De acordo com Zullo Junior, que pesquisa os efeitos
do clima na agricultura há quase 40 anos, o café é uma cultura particularmente
vulnerável às mudanças de temperatura e ao regime de chuvas: “As perdas e a
redução de produção são muito grandes porque, pela própria característica, a
planta tem um limite bem definido de adaptação. É uma planta de sub-bosque, ela
não tolera temperaturas muito altas nem muito baixas”.
A técnica de adaptação mais usada no Brasil é a
irrigação, que permite aos cafeicultores regar suas lavouras durante os
períodos mais secos e reduzir o estresse das plantas. Mas cada região tem diferentes
suprimentos de água. Entretanto, com o aumento das secas, alguns agricultores
estão preocupados com a gestão dos recursos hídricos, exigindo melhores
licenças e controle do uso de aquíferos.
Um estudo da Unicamp descobriu que outra técnica de adaptação, o
sombreamento, que é árvores maiores são plantadas entre os cafezais para
fornecer sombra, pode reduzir a temperatura do ar em 0,6 °C, além de reduzir
outros estresses, como o vento e o aumento da umidade do ar. O sombreamento
também evita a degradação do solo, atua como controle de pragas e absorve
carbono.
De acordo com Zullo Junior, a adaptação é algo que
precisa de investimento. Agora as pesquisas estão se voltando para ajudar a
encontrar soluções que não apenas protejam os pés de café de doenças e pragas,
mas também os tornem resistentes ao clima.
“O melhoramento genético é desenvolver plantas mais
adaptadas a temperaturas estresses.
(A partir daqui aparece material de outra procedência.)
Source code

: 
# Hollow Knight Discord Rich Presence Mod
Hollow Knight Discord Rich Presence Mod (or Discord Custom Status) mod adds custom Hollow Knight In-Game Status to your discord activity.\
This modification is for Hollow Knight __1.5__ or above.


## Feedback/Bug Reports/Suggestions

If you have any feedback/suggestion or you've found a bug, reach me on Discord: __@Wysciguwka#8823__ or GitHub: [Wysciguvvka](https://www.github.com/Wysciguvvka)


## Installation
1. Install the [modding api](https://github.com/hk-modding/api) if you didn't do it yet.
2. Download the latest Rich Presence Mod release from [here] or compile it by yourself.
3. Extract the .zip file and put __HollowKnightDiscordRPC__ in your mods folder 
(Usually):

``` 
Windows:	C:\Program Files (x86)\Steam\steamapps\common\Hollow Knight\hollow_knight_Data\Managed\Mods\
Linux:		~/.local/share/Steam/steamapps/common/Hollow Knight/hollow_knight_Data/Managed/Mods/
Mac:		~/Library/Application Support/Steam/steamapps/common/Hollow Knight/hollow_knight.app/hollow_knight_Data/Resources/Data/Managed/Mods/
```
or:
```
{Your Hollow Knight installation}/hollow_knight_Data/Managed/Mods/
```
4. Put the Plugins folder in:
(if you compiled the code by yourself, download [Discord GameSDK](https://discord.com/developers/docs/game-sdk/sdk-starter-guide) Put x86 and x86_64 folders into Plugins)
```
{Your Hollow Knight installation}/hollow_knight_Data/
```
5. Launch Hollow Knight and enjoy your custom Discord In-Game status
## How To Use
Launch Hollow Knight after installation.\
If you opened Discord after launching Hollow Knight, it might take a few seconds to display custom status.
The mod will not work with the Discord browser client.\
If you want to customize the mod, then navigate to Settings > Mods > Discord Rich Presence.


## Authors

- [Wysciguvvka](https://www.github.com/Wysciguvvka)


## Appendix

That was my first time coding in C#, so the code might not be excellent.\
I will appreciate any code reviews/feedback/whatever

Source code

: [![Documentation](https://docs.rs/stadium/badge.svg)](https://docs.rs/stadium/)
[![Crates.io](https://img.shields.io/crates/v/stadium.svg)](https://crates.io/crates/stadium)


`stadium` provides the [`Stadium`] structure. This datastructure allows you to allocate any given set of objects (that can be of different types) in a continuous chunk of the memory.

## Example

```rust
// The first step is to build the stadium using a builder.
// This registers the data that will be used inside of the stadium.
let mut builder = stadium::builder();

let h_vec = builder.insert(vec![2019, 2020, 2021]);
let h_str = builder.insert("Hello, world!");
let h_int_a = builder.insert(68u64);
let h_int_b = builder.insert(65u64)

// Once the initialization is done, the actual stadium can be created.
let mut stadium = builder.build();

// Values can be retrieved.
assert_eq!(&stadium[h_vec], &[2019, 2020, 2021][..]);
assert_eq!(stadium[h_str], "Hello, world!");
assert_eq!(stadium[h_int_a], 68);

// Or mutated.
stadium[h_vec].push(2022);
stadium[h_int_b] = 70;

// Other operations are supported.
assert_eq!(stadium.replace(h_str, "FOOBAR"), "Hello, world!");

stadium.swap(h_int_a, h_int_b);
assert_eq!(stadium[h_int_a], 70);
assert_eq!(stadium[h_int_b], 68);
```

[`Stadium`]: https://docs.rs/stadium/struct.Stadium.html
Essa provavelmente é a técnica mais
adequada, só que ela leva um tempo de desenvolvimento, pelo menos quinze anos”,
explica Zullo Junior.
·
Fazendas familiares:
parte da solução
A agricultura não é apenas considerada um dos
setores mais vulneráveis à emergência climática, mas também é amplamente
reconhecida como uma grande parte da solução devido à sua capacidade de reduzir
as emissões de gases de efeito estufa.
Muitos produtores familiares de café no Brasil estão
bem cientes disso, pois há gerações vêm se esforçando para produzir café de
alta qualidade em harmonia com o delicado equilíbrio de seu bioma local. Essa
paixão por proteger e restaurar a biodiversidade por meio da agrofloresta está
no cerne da fazenda de Felipe Barretto Croce, a Fazenda Ambiental Fortaleza
(FAF), e essa abordagem está produzindo resultados positivos para a produção e
o planeta.
“Estou mudando completamente o manejo da forma que
vinha sido feito no passado. Hoje estou plantando com uma agrofloresta
funcional no meio do café, totalmente mecanizada, para criar um habitat
confortável, equilibrado e estável para o meu café”, diz Croce.
A FAF, que também tem mais de 40% de floresta em
sua área, utiliza uma ampla gama de técnicas, como florestamento e proteção
contra o vento (que mantém a umidade no solo), para garantir não apenas a saúde
das plantações de café como também a saúde do solo e dos importantes
polinizadores.
Uma pesquisa realizada pela Universidade Federal de Alfenas (MG), que incluiu
a FAF, constatou um aumento de 30% ou mais na produtividade devido à boa
polinização natural. No entanto, a pesquisa também concluiu que em São Paulo,
Minas Gerais e Espírito Santo há 43% dos municípios que estão abaixo da taxa
mínima de Reserva Legal prevista pelo Código Florestal (20% da propriedade em
todos os biomas, exceto a Amazônia).
Essa delicada rede de produção, proteção e
regeneração da natureza parece estar produzindo bons resultados e tem o
potencial de mitigar alguns dos impactos climáticos. “Com as mudanças
climáticas e a destruição da biodiversidade ao nosso redor, nunca foi tão
importante nos preparar para um futuro complicado”, conclui Croce.